The Perils of Inflation
The interest rate on my student overdraft in the mid-1970s was 17%. I responded by spending even more. After all, inflation had hit 24%, so the Clydesdale Bank was effectively paying me to borrow their money.
An inflationary world is a mad world. Inflation can rise so fast and so far that firms cannot keep up, and do silly things. Like subsidising my profligacy and otherwise spending money on projects that in a normal world would never be considered.
The Office for Budget Responsibility figures that UK inflation will be at 8.7% by year-end, but remembering what I do from the 1970s, I figure that might be optimistic. And it’s highly damaging. After three years at that level, inflation has shaved almost a quarter off your savings. After seven, you’ve lost nearly half.
That’s bad all round, but it’s particularly bad for young people, who have already lost out to the baby boomers thanks to the miracle of public borrowing. And planning controls too: with house prices spiralling because planners and NIMBYs won’t let us build enough houses for our increasing population, the savings-destroying effect of inflation makes the prospect of getting together a deposit increasingly remote. And because incomes are being eaten by inflation, it becomes harder for people to save at all.
That in turn prompts another damaging effect. As inflation erodes incomes, workers demand more money to compensate. And if inflation is high, they demand not just enough to balance what they’ve lost in the last year, but even more to provide for what they expect to lose in the next. That is why, in 1972, with inflation heading over 20 per cent, coal miners demanded a 43 per cent wage increase. As did others.
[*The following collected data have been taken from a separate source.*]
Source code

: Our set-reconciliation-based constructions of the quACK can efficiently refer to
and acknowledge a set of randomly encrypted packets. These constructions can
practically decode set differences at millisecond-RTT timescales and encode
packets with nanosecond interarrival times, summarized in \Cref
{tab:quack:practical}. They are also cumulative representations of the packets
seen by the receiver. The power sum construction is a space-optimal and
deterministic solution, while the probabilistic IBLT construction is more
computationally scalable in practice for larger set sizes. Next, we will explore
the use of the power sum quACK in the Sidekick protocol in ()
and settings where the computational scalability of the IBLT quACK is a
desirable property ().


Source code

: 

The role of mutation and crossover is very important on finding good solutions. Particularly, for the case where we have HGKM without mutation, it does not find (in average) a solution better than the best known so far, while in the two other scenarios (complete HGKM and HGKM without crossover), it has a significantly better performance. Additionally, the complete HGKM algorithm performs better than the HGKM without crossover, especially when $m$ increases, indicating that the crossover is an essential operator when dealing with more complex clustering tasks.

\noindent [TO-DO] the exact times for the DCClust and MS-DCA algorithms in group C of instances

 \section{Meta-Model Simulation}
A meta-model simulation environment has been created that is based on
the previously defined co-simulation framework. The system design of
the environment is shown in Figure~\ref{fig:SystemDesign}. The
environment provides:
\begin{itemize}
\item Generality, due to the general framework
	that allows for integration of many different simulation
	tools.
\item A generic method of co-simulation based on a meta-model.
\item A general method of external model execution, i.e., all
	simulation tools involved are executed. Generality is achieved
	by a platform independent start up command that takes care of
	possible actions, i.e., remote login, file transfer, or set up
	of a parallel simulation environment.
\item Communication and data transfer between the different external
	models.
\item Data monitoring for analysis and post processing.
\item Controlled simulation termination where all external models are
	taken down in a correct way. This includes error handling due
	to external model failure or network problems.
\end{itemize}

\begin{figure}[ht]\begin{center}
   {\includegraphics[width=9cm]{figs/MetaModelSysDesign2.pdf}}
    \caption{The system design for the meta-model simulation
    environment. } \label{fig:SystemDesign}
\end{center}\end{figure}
Meanwhile, employers see their other costs rising too, so affording wage rises becomes harder, and heightens tensions between employers and employees. And since nearly 18% of the UK workforce is government workers, taxpayers come under pressure too.
So, employers look to other ways to reduce their costs. They might use cheaper inputs to make their products — products which probably end up lower-quality as a result. One of the easiest things to cut, of course, is investment. Which gives us lower productivity and the dismal prospect of stagflation: prices rising but the economy going nowhere.
We can’t blame the government entirely for rising food and fuel prices, but even in the best of circumstances, overspending seems a way of life to them. Since March 2020, the Bank of England has bought £875 billion worth of government IOUs, simply creating more money to pay for it. But money is like anything else. The more of it there is around, the less it’s worth.
Sure, the Bank is now being a bit more cautious, but no central banker wants to inflict pain. Yet the lesson of the 1970s, again, is that those countries (e.g. Germany) that acted swiftly on inflation recovered much faster than those (e.g. UK) that thought the required belt-tightening was too painful.